A mudança veio aos 27 anos, por causa da mulher, a
diarista Telma de Souza dos Santos, 33 anos. Ela lembra do
sufoco que passou: “Eu não tinha paz; ele chegava
drogado e me espancava. Num momento de fúria, chegou
a queimar a mim e a meu filho, na época com um ano,
com água quente”, conta.
Naquela noite, os próprios traficantes de seu grupo
perguntaram a Telma se ela queria que ele fosse morto. Ela
preferiu acreditar em sua recuperação e o arrastou
à igreja. Lá, Rogério teve um único
pensamento. “Ou o Senhor me conserta ou me leva”,
pediu. Desde então ele mergulhou de cabeça na
fé. "Tem gente que até acha que fiquei
bonito”, fala Rogério.
O que ele ganha como flanelinha do Vaga Certa, num ponto
da Barra, é para os gastos de casa. Mas ele também
se orgulha de sua realização na igreja. “Quase
não sei ler, mas tenho quatro CDs gravados. Dou meu
testemunho em São Paulo e Minas, subo morros para evangelizar.

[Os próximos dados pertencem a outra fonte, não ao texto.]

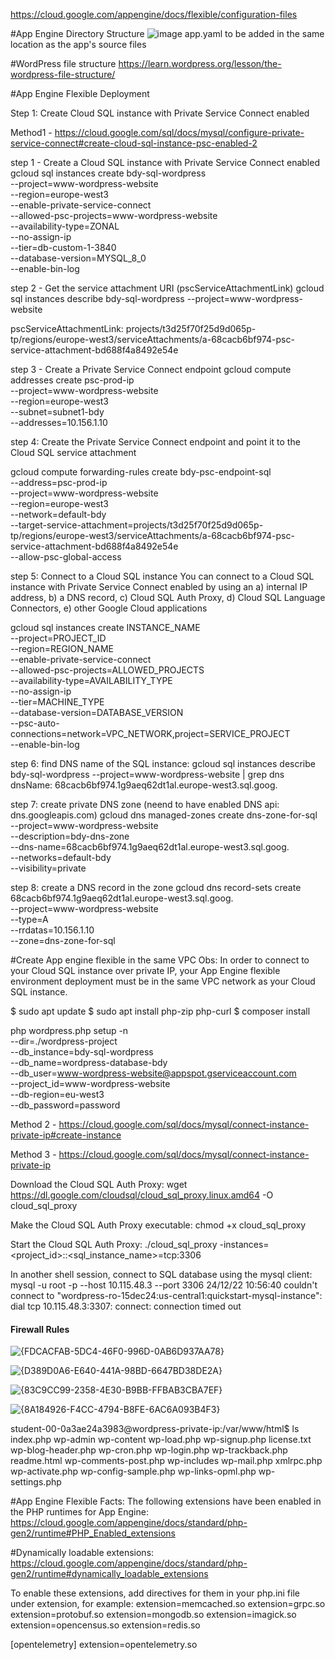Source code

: https://cloud.google.com/appengine/docs/flexible/configuration-files


#App Engine Directory Structure
![image](https://github.com/user-attachments/assets/ca883b01-04d7-4149-bcb1-273098c39ac6)
app.yaml to be added in the same location as the app's source files

#WordPress file structure
https://learn.wordpress.org/lesson/the-wordpress-file-structure/

#App Engine Flexible Deployment

Step 1: Create Cloud SQL instance with Private Service Connect enabled

Method1 - 
https://cloud.google.com/sql/docs/mysql/configure-private-service-connect#create-cloud-sql-instance-psc-enabled-2

step 1 - Create a Cloud SQL instance with Private Service Connect enabled
gcloud sql instances create bdy-sql-wordpress \
--project=www-wordpress-website \
--region=europe-west3 \
--enable-private-service-connect \
--allowed-psc-projects=www-wordpress-website \
--availability-type=ZONAL \
--no-assign-ip \
--tier=db-custom-1-3840 \
--database-version=MYSQL_8_0 \
--enable-bin-log


step 2 - Get the service attachment URI (pscServiceAttachmentLink)
gcloud sql instances describe bdy-sql-wordpress --project=www-wordpress-website

pscServiceAttachmentLink: projects/t3d25f70f25d9d065p-tp/regions/europe-west3/serviceAttachments/a-68cacb6bf974-psc-service-attachment-bd688f4a8492e54e


step 3 - Create a Private Service Connect endpoint
gcloud compute addresses create psc-prod-ip \
--project=www-wordpress-website \
--region=europe-west3 \
--subnet=subnet1-bdy \
--addresses=10.156.1.10

step 4: Create the Private Service Connect endpoint and point it to the Cloud SQL service attachment

gcloud compute forwarding-rules create bdy-psc-endpoint-sql \
--address=psc-prod-ip \
--project=www-wordpress-website \
--region=europe-west3 \
--network=default-bdy \
--target-service-attachment=projects/t3d25f70f25d9d065p-tp/regions/europe-west3/serviceAttachments/a-68cacb6bf974-psc-service-attachment-bd688f4a8492e54e \
--allow-psc-global-access

step 5: Connect to a Cloud SQL instance
You can connect to a Cloud SQL instance with Private Service Connect enabled by using an 
 a) internal IP address, 
 b) a DNS record, 
 c) Cloud SQL Auth Proxy, 
 d) Cloud SQL Language Connectors, 
 e) other Google Cloud applications


gcloud sql instances create INSTANCE_NAME \
--project=PROJECT_ID \
--region=REGION_NAME \
--enable-private-service-connect \
--allowed-psc-projects=ALLOWED_PROJECTS \
--availability-type=AVAILABILITY_TYPE \
--no-assign-ip \
--tier=MACHINE_TYPE \
--database-version=DATABASE_VERSION \
--psc-auto-connections=network=VPC_NETWORK,project=SERVICE_PROJECT \
--enable-bin-log

step 6: find DNS name of the SQL instance:
gcloud sql instances describe bdy-sql-wordpress --project=www-wordpress-website | grep dns
dnsName: 68cacb6bf974.1g9aeq62dt1al.europe-west3.sql.goog.

step 7: create private DNS zone (neend to have enabled DNS api: dns.googleapis.com)
gcloud dns managed-zones create dns-zone-for-sql \
--project=www-wordpress-website \
--description=bdy-dns-zone \
--dns-name=68cacb6bf974.1g9aeq62dt1al.europe-west3.sql.goog. \
--networks=default-bdy \
--visibility=private

step 8: create a DNS record in the zone
gcloud dns record-sets create 68cacb6bf974.1g9aeq62dt1al.europe-west3.sql.goog. \
--project=www-wordpress-website \
--type=A \
--rrdatas=10.156.1.10 \
--zone=dns-zone-for-sql

#Create App engine flexible in the same VPC
Obs: In order to connect to your Cloud SQL instance over private IP, your App Engine flexible environment deployment must be in the same VPC network as your Cloud SQL instance.

$ sudo apt update
$ sudo apt install php-zip php-curl
$ composer install

php wordpress.php setup -n \
    --dir=./wordpress-project \
    --db_instance=bdy-sql-wordpress \
    --db_name=wordpress-database-bdy \
    --db_user=www-wordpress-website@appspot.gserviceaccount.com \
    --project_id=www-wordpress-website \
    --db-region=eu-west3 \
    --db_password=password









Method 2 - https://cloud.google.com/sql/docs/mysql/connect-instance-private-ip#create-instance


Method 3 - https://cloud.google.com/sql/docs/mysql/connect-instance-private-ip

Download the Cloud SQL Auth Proxy:
wget https://dl.google.com/cloudsql/cloud_sql_proxy.linux.amd64 -O cloud_sql_proxy

Make the Cloud SQL Auth Proxy executable:
chmod +x cloud_sql_proxy

Start the Cloud SQL Auth Proxy:
./cloud_sql_proxy -instances=<project_id>:<region>:<sql_instance_name>=tcp:3306

In another shell session, connect to SQL database using the mysql client:
mysql -u root -p --host 10.115.48.3 --port 3306
24/12/22 10:56:40 couldn't connect to "wordpress-ro-15dec24:us-central1:quickstart-mysql-instance": dial tcp 10.115.48.3:3307: connect: connection timed out


#### Firewall Rules
![{FDCACFAB-5DC4-46F0-996D-0AB6D937AA78}](https://github.com/user-attachments/assets/add928f2-ded9-4505-94c6-4713f7a5264f)

![{D389D0A6-E640-441A-98BD-6647BD38DE2A}](https://github.com/user-attachments/assets/f27af36a-5663-4a64-9844-ed645b702961)

![{83C9CC99-2358-4E30-B9BB-FFBAB3CBA7EF}](https://github.com/user-attachments/assets/7bd33c8e-b6bd-4bc2-9dcc-b641c067dcfa)

![{8A184926-F4CC-4794-B8FE-6AC6A093B4F3}](https://github.com/user-attachments/assets/f0bb1e88-aa58-4277-9c55-212d8ddbb8a6)

student-00-0a3ae24a3983@wordpress-private-ip:/var/www/html$ ls
index.php        wp-admin              wp-content         wp-load.php      wp-signup.php
license.txt      wp-blog-header.php    wp-cron.php        wp-login.php     wp-trackback.php
readme.html      wp-comments-post.php  wp-includes        wp-mail.php      xmlrpc.php
wp-activate.php  wp-config-sample.php  wp-links-opml.php  wp-settings.php


#App Engine Flexible Facts:
The following extensions have been enabled in the PHP runtimes for App Engine:
https://cloud.google.com/appengine/docs/standard/php-gen2/runtime#PHP_Enabled_extensions

#Dynamically loadable extensions:
https://cloud.google.com/appengine/docs/standard/php-gen2/runtime#dynamically_loadable_extensions

To enable these extensions, add directives for them in your php.ini file under extension, for example:
extension=memcached.so
extension=grpc.so
extension=protobuf.so
extension=mongodb.so
extension=imagick.so
extension=opencensus.so
extension=redis.so

[opentelemetry]
extension=opentelemetry.so

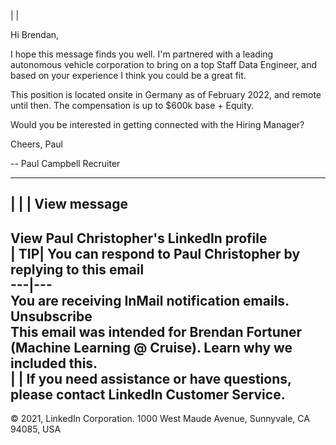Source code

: | | 

Hi Brendan,

I hope this message finds you well. I'm partnered with a leading autonomous vehicle corporation to bring on a top Staff Data Engineer, and based on your experience I think you could be a great fit.

This position is located onsite in Germany as of February 2022, and remote until then. The compensation is up to $600k base + Equity.

Would you be interested in getting connected with the Hiring Manager?

Cheers, Paul

\-- Paul Campbell Recruiter  
  
---  
| | | View message  
---  
View Paul Christopher's LinkedIn profile  
| TIP| You can respond to Paul Christopher by replying to this email  
---|---  
You are receiving InMail notification emails. Unsubscribe  
This email was intended for Brendan Fortuner (Machine Learning @ Cruise). Learn why we included this.  
| | If you need assistance or have questions, please contact LinkedIn Customer Service.  
---  
© 2021, LinkedIn Corporation. 1000 West Maude Avenue, Sunnyvale, CA 94085, USA
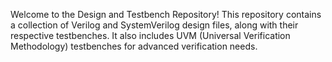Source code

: Welcome to the Design and Testbench Repository! This repository contains a collection of Verilog and SystemVerilog design files, along with their respective testbenches. It also includes UVM (Universal Verification Methodology) testbenches for advanced verification needs.
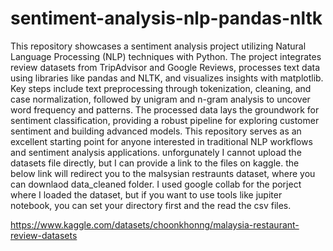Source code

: # sentiment-analysis-nlp-pandas-nltk
This repository showcases a sentiment analysis project utilizing Natural Language Processing (NLP) techniques with Python. The project integrates review datasets from TripAdvisor and Google Reviews, processes text data using libraries like pandas and NLTK, and visualizes insights with matplotlib. Key steps include text preprocessing through tokenization, cleaning, and case normalization, followed by unigram and n-gram analysis to uncover word frequency and patterns. The processed data lays the groundwork for sentiment classification, providing a robust pipeline for exploring customer sentiment and building advanced models. This repository serves as an excellent starting point for anyone interested in traditional NLP workflows and sentiment analysis applications. unforgunately I cannot upload the datasets file directly, but I can provide a link to the files on kaggle. 
the below link will redirect you  to the malsysian restraunts dataset, where you can downlaod data_cleaned folder. I used google collab for the porject where I loaded the dataset, but if you want to use tools like jupiter notebook, you can set your directory first and the read the csv files. 

https://www.kaggle.com/datasets/choonkhonng/malaysia-restaurant-review-datasets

Minha missão é essa”, garante. O apoio
de Telma foi fundamental. “Ela foi uma enviada: nunca
me abandonou, esteve sempre pedindo a Deus por mim. Se não
fosse por ela, estaria morto”, admite.
Sai arma, entra caneta
Aos 22 anos, Vinícius Alvez da Silva também
se orgulha do que faz. Especialmente do sucesso que anda fazendo
com a música composta para o Bonde Faz Gostoso. Talento
ele sempre teve, mas na época em que traficava (começou
em 1998 e parou em 1999) não dava importância
a isso.
As idéias para compor as músicas vinham das
conversas com amigos. Mas ficavam no papel. “Eu tinha
um caderno que era para eu escrever. Escrevia e deixava no
cantinho”. Vinícius agora vive das canções
que compõe. “Hoje, sou valorizado pelas músicas
que faço. Comprei um carro e tenho vontade de viver
honestamente. Debaixo do travesseiro, antes, ficava uma arma,
agora só fica um pedaço de papel e uma caneta”,
comemora.
MC Jack: discurso interrompeu briga em show
Foi um longo caminho entre sair do tráfico e encontrar
o sucesso. No meio da trajetória, muitas dificuldades.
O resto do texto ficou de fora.